Directions for this task: The answer must be a single number: how many lines in the entries below contain the word "watt".

Recorded data:
####

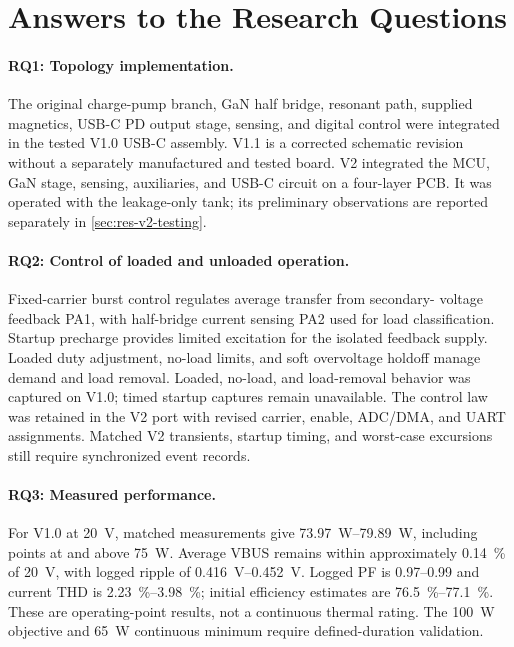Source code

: \section{Answers to the Research Questions}
\label{sec:concl-rq}

\paragraph{RQ1: Topology implementation.}
The original charge-pump branch, GaN half bridge, resonant path, supplied
magnetics, USB-C PD output stage, sensing, and digital control were integrated
in the tested V1.0 USB-C assembly. V1.1 is a corrected schematic revision
without a separately manufactured and tested board. V2 integrated the
MCU, GaN stage, sensing, auxiliaries, and USB-C circuit on a four-layer PCB.
It was operated with the leakage-only tank; its preliminary observations
are reported separately in \cref{sec:res-v2-testing}.

\paragraph{RQ2: Control of loaded and unloaded operation.}
Fixed-carrier burst control regulates average transfer from secondary-
voltage feedback PA1, with half-bridge current sensing PA2 used for load
classification. Startup precharge provides limited excitation for the isolated feedback supply. Loaded
duty adjustment, no-load limits, and soft overvoltage holdoff manage demand
and load removal. Loaded, no-load, and load-removal behavior was captured on V1.0; timed startup captures remain unavailable. The control
law was retained in the V2 port with revised carrier, enable, ADC/DMA, and
UART assignments. Matched V2 transients, startup timing, and worst-case
excursions still require synchronized event records.

\paragraph{RQ3: Measured performance.}
For V1.0 at \SI{20}{\volt}, matched measurements give
\SIrange{73.97}{79.89}{\watt}, including points at and above
\SI{75}{\watt}. Average VBUS remains within approximately
\SI{0.14}{\percent} of \SI{20}{\volt}, with logged ripple of
\SIrange{0.416}{0.452}{\volt}. Logged PF is 0.97--0.99 and current THD
is \SIrange{2.23}{3.98}{\percent}; initial efficiency estimates are
\SIrange{76.5}{77.1}{\percent}. These are operating-point results,
not a continuous thermal rating. The \SI{100}{\watt} objective and
\SI{65}{\watt} continuous minimum require defined-duration validation.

####

Exercise response: 4